Rendered images with source text:
[Start of Attachment]

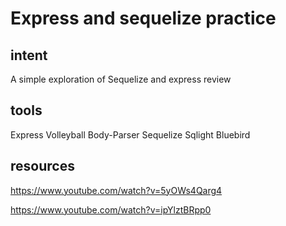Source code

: # Express and sequelize practice

## intent

A simple exploration of Sequelize and express review

## tools

Express
Volleyball
Body-Parser
Sequelize
Sqlight
Bluebird

## resources

https://www.youtube.com/watch?v=5yOWs4Qarg4

https://www.youtube.com/watch?v=ipYlztBRpp0
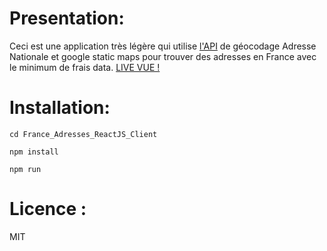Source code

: Presentation:
============
Ceci est une application très légère qui utilise [l'API](https://www.data.gouv.fr/fr/datasets/ban-base-adresse-nationale/) de géocodage Adresse Nationale et google static maps pour trouver des adresses en France avec le minimum de frais data.
[LIVE VUE !](http://mecheri.altervista.org/myapps/react_france_adresses/)

Installation:
============
`cd France_Adresses_ReactJS_Client`

`npm install`

`npm run`

Licence :
========
MIT
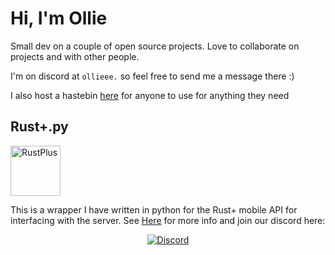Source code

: # Hi, I'm Ollie

Small dev on a couple of open source projects. Love to collaborate on projects and with other people.

I'm on discord at `ollieee.` so feel free to send me a message there :)

I also host a hastebin [here](https://paste.ollieee.xyz/) for anyone to use for anything they need

## Rust+.py
<div><img src="https://raw.githubusercontent.com/olijeffers0n/rustplus/master/icon.png" alt="RustPlus" height="80"/></div>

This is a wrapper I have written in python for the Rust+ mobile API for interfacing with the server. See [Here](https://github.com/olijeffers0n/rustplus) for more info and join our discord here:


<div align="center">
    <a href = "https://discord.gg/nQqJe8qvP8">
        <img src="https://discordapp.com/api/guilds/872406750639321088/widget.png?style=banner2" alt="Discord">
    </a>
</div>
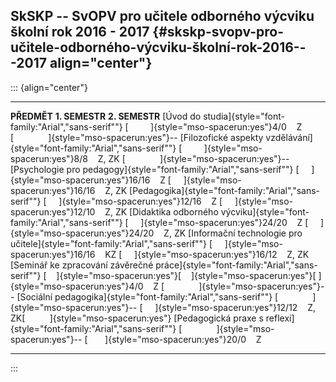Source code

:## SkSKP -- SvOPV pro učitele odborného výcviku školní rok 2016 - 2017 {#skskp-svopv-pro-učitele-odborného-výcviku-školní-rok-2016---2017 align="center"}

::: {align="center"}
  --------------------------------------------------------------------------------------- ------------------------------------------------------------------------------------------------------- ---------------------------------------------------------------------------------------
  **PŘEDMĚT**                                                                             **1. SEMESTR**                                                                                          **2. SEMESTR**
  [Úvod do studia]{style="font-family:\"Arial\",\"sans-serif\""}                          [         ]{style="mso-spacerun:yes"}4/0    Z                                                           [              ]{style="mso-spacerun:yes"}\--
  [Filozofické aspekty vzdělávání]{style="font-family:\"Arial\",\"sans-serif\""}          [         ]{style="mso-spacerun:yes"}8/8    Z, ZK                                                       [              ]{style="mso-spacerun:yes"}\--
  [Psychologie pro pedagogy]{style="font-family:\"Arial\",\"sans-serif\""}                [     ]{style="mso-spacerun:yes"}16/16    Z                                                             [     ]{style="mso-spacerun:yes"}16/16    Z, ZK
  [Pedagogika]{style="font-family:\"Arial\",\"sans-serif\""}                              [     ]{style="mso-spacerun:yes"}12/16    Z                                                             [     ]{style="mso-spacerun:yes"}12/10    Z, ZK
  [Didaktika odborného výcviku]{style="font-family:\"Arial\",\"sans-serif\""}             [     ]{style="mso-spacerun:yes"}24/20    Z                                                             [     ]{style="mso-spacerun:yes"}24/20    Z, ZK
  [Informační technologie pro učitele]{style="font-family:\"Arial\",\"sans-serif\""}      [     ]{style="mso-spacerun:yes"}16/16    KZ                                                            [     ]{style="mso-spacerun:yes"}16/12    Z, ZK
  [Seminář ke zpracování závěrečné práce]{style="font-family:\"Arial\",\"sans-serif\""}   [    ]{style="mso-spacerun:yes"}[    ]{style="mso-spacerun:yes"}[ ]{style="mso-spacerun:yes"}4/0    Z   [              ]{style="mso-spacerun:yes"}\--
  [Sociální pedagogika]{style="font-family:\"Arial\",\"sans-serif\""}                     [              ]{style="mso-spacerun:yes"}\--                                                           [     ]{style="mso-spacerun:yes"}12/12    Z, ZK[          ]{style="mso-spacerun:yes"}
  [Pedagogická praxe s reflexí]{style="font-family:\"Arial\",\"sans-serif\""}             [              ]{style="mso-spacerun:yes"}\--                                                           [       ]{style="mso-spacerun:yes"}20/0    Z
  --------------------------------------------------------------------------------------- ------------------------------------------------------------------------------------------------------- ---------------------------------------------------------------------------------------
:::

 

[End of Attachment]

GOAL OF THE EXERCISE =>
All of the lines above should be printed exactly, minus the pictures.

OUTPUT OF THE TASK =>
Source code

: # Express and sequelize practice

## intent

A simple exploration of Sequelize and express review

## tools

Express
Volleyball
Body-Parser
Sequelize
Sqlight
Bluebird

## resources

https://www.youtube.com/watch?v=5yOWs4Qarg4

https://www.youtube.com/watch?v=ipYlztBRpp0
Source code

: Presentation:
============
Ceci est une application très légère qui utilise [l'API](https://www.data.gouv.fr/fr/datasets/ban-base-adresse-nationale/) de géocodage Adresse Nationale et google static maps pour trouver des adresses en France avec le minimum de frais data.
[LIVE VUE !](http://mecheri.altervista.org/myapps/react_france_adresses/)

Installation:
============
`cd France_Adresses_ReactJS_Client`

`npm install`

`npm run`

Licence :
========
MIT
Source code

: # Hi, I'm Ollie

Small dev on a couple of open source projects. Love to collaborate on projects and with other people.

I'm on discord at `ollieee.` so feel free to send me a message there :)

I also host a hastebin [here](https://paste.ollieee.xyz/) for anyone to use for anything they need

## Rust+.py
<div><img src="https://raw.githubusercontent.com/olijeffers0n/rustplus/master/icon.png" alt="RustPlus" height="80"/></div>

This is a wrapper I have written in python for the Rust+ mobile API for interfacing with the server. See [Here](https://github.com/olijeffers0n/rustplus) for more info and join our discord here:


<div align="center">
    <a href = "https://discord.gg/nQqJe8qvP8">
        <img src="https://discordapp.com/api/guilds/872406750639321088/widget.png?style=banner2" alt="Discord">
    </a>
</div>
Source code

:## SkSKP -- SvOPV pro učitele odborného výcviku školní rok 2016 - 2017 {#skskp-svopv-pro-učitele-odborného-výcviku-školní-rok-2016---2017 align="center"}

::: {align="center"}
  --------------------------------------------------------------------------------------- ------------------------------------------------------------------------------------------------------- ---------------------------------------------------------------------------------------
  **PŘEDMĚT**                                                                             **1. SEMESTR**                                                                                          **2. SEMESTR**
  [Úvod do studia]{style="font-family:\"Arial\",\"sans-serif\""}                          [         ]{style="mso-spacerun:yes"}4/0    Z                                                           [              ]{style="mso-spacerun:yes"}\--
  [Filozofické aspekty vzdělávání]{style="font-family:\"Arial\",\"sans-serif\""}          [         ]{style="mso-spacerun:yes"}8/8    Z, ZK                                                       [              ]{style="mso-spacerun:yes"}\--
  [Psychologie pro pedagogy]{style="font-family:\"Arial\",\"sans-serif\""}                [     ]{style="mso-spacerun:yes"}16/16    Z                                                             [     ]{style="mso-spacerun:yes"}16/16    Z, ZK
  [Pedagogika]{style="font-family:\"Arial\",\"sans-serif\""}                              [     ]{style="mso-spacerun:yes"}12/16    Z                                                             [     ]{style="mso-spacerun:yes"}12/10    Z, ZK
  [Didaktika odborného výcviku]{style="font-family:\"Arial\",\"sans-serif\""}             [     ]{style="mso-spacerun:yes"}24/20    Z                                                             [     ]{style="mso-spacerun:yes"}24/20    Z, ZK
  [Informační technologie pro učitele]{style="font-family:\"Arial\",\"sans-serif\""}      [     ]{style="mso-spacerun:yes"}16/16    KZ                                                            [     ]{style="mso-spacerun:yes"}16/12    Z, ZK
  [Seminář ke zpracování závěrečné práce]{style="font-family:\"Arial\",\"sans-serif\""}   [    ]{style="mso-spacerun:yes"}[    ]{style="mso-spacerun:yes"}[ ]{style="mso-spacerun:yes"}4/0    Z   [              ]{style="mso-spacerun:yes"}\--
  [Sociální pedagogika]{style="font-family:\"Arial\",\"sans-serif\""}                     [              ]{style="mso-spacerun:yes"}\--                                                           [     ]{style="mso-spacerun:yes"}12/12    Z, ZK[          ]{style="mso-spacerun:yes"}
  [Pedagogická praxe s reflexí]{style="font-family:\"Arial\",\"sans-serif\""}             [              ]{style="mso-spacerun:yes"}\--                                                           [       ]{style="mso-spacerun:yes"}20/0    Z
  --------------------------------------------------------------------------------------- ------------------------------------------------------------------------------------------------------- ---------------------------------------------------------------------------------------
:::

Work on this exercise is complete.